CARTHAGE — Helen Olive had just gone by a nursing station Sunday morning when she heard a gunshot.
"Oh, my God," she thought, "there ain't supposed to be a gun in here."
Olive, a resident at the Pinelake Health and Rehabilitation Center, ran to her room, got behind the bed, grabbed her phone and called 911.
"This is Pinelake," she said she told the operator. "I hear gunshots."
The dispatcher asked what room she was in and told her to stay there and that officers were on the way.
The chaos started about 10 a.m., when police say 45-year-old Robert Stewart walked into the nursing home at 801 Pinehurst Ave. and started shooting.
When the rampage stopped, eight people were dead and three were injured.

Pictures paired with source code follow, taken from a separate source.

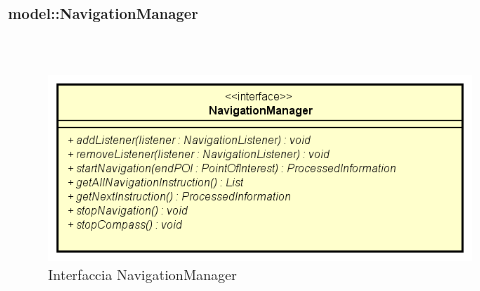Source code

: \documentclass[../DefinizioneDiProdotto.tex]{subfiles}
\begin{document}
\paragraph{model::NavigationManager}
\
\begin{figure}[H]
	\centering
	\includegraphics[width=\maxwidth]{img/NavigationManager.png}
	\caption{Interfaccia NavigationManager}\label{fig:model::NavigationManager} 
\end{figure}
\end{document}
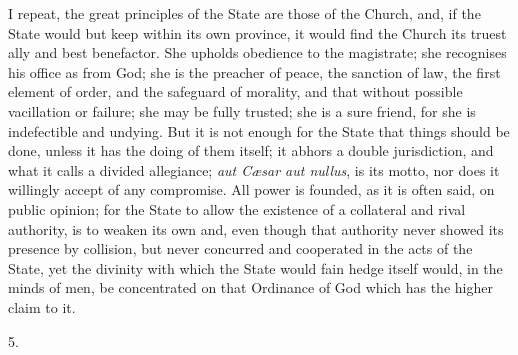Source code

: I repeat, the great principles of the State are those of the
Church, and, if the State would but keep within its own province, it
would find the Church its truest ally and best benefactor. She upholds
obedience to the magistrate; she recognises his office as from God;
she is the preacher of peace, the sanction of law, the first element
of order, and the safeguard of morality, and that without possible
vacillation or failure; she may be fully trusted; she is a sure
friend, for she is indefectible and undying. But it is not enough for
the State that things should be done, unless it has the doing of them
itself; it abhors a double jurisdiction, and what it calls a divided
allegiance; \emph{aut Cæsar aut nullus}, is its motto, nor does it
willingly accept of any compromise. All power is founded, as it is
often said, on public opinion; for the State to allow the existence of
a collateral and rival authority, is to weaken its own and, even
though that authority never showed its presence by collision, but
never concurred and cooperated in the acts of the State, yet the
divinity with which the State would fain hedge itself would, in the
minds of men, be concentrated on that Ordinance of God which has the
higher claim to it.

5.

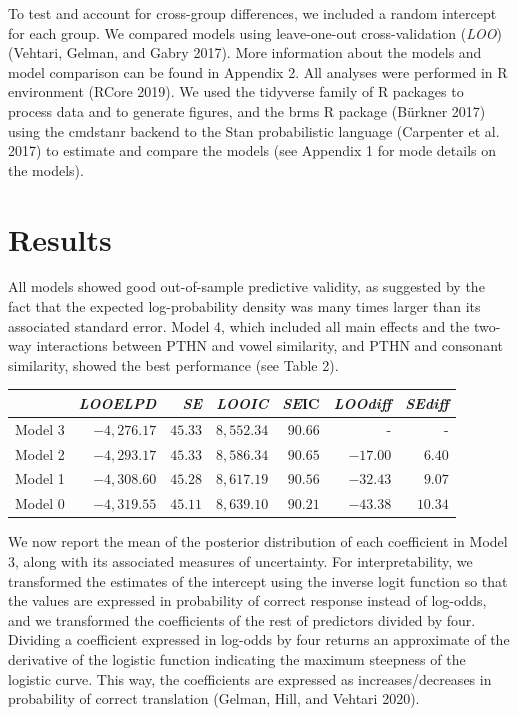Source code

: \documentclass[
  man]{apa6}
\begin{document}
To test and account for cross-group differences, we included a random
intercept for each group. We compared models using leave-one-out
cross-validation (\emph{LOO}) (Vehtari, Gelman, and Gabry 2017). More
information about the models and model comparison can be found in
Appendix 2. All analyses were performed in R environment (RCore 2019).
We used the tidyverse family of R packages to process data and to
generate figures, and the brms R package (Bürkner 2017) using the
cmdstanr backend to the Stan probabilistic language (Carpenter et al.
2017) to estimate and compare the models (see Appendix 1 for mode
details on the models).

\hypertarget{results}{%
\section{Results}\label{results}}

All models showed good out-of-sample predictive validity, as suggested
by the fact that the expected log-probability density was many times
larger than its associated standard error. Model 4, which included all
main effects and the two-way interactions between PTHN and vowel
similarity, and PTHN and consonant similarity, showed the best
performance (see Table 2).

\captionsetup[table]{labelformat=empty,skip=1pt}
\begin{longtable}{lrrrrrr}
\toprule
 & \emph{\textbf{LOOELPD}} & \emph{\textbf{SE}} & \emph{\textbf{LOOIC}} & \textbf{\emph{SE}IC} & \emph{\textbf{LOOdiff}} & \emph{\textbf{SEdiff}} \\ 
\midrule
Model 3 & $-4,276.17$ & $45.33$ & $8,552.34$ & $90.66$ & - & - \\ 
Model 2 & $-4,293.17$ & $45.33$ & $8,586.34$ & $90.65$ & $-17.00$ & $6.40$ \\ 
Model 1 & $-4,308.60$ & $45.28$ & $8,617.19$ & $90.56$ & $-32.43$ & $9.07$ \\ 
Model 0 & $-4,319.55$ & $45.11$ & $8,639.10$ & $90.21$ & $-43.38$ & $10.34$ \\ 
 \bottomrule
\end{longtable}

We now report the mean of the posterior distribution of each coefficient
in Model 3, along with its associated measures of uncertainty. For
interpretability, we transformed the estimates of the intercept using
the inverse logit function so that the values are expressed in
probability of correct response instead of log-odds, and we transformed
the coefficients of the rest of predictors divided by four. Dividing a
coefficient expressed in log-odds by four returns an approximate of the
derivative of the logistic function indicating the maximum steepness of
the logistic curve. This way, the coefficients are expressed as
increases/decreases in probability of correct translation (Gelman, Hill,
and Vehtari 2020).
\end{document}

Seven of the eight were nursing home residents; one was a nurse at the 159-bed facility.
Olive said she considered all eight to be her friends.
As soon as Olive got off the phone with the dispatcher, she said she crawled into the bathroom, got behind the shower curtain and closed the door.
"I was so scared," she said. "I thought I was going to have a heart attack."
Outside her room, Olive said she could hear more gunshots and people screaming.
"I thought, 'Oh my God, it's coming toward me,' " she said.
She could tell people were running up and down the hall, but it was difficult to hear what they were saying because her television was on in the other room.
But the gunshots were unmistakable.
"It was pap, pap," she said.
Olive's daughter, Carrie Hutchens, was in Sunday school when a deacon heard about the shooting at the nursing home. She headed for Pinelake and called her mother's cell phone. That's how they communicated throughout the day before they saw each other outside the nursing home later.
Hutchens said her mother was fortunate to get away so quickly.
"I feel sorry for the ones who were sitting in the wheelchairs and couldn't get away," Hutchens said.
Olive said she doesn't know why the gunman chose Pinelake or did what he did.
She said she thinks about the residents who were killed and their families, some of whom would visit her as well.
What the residents and staff went through Sunday is not something anyone expects will happen to them, Hutchens said.
"This is her home," Hutchens said. "She should feel safe there."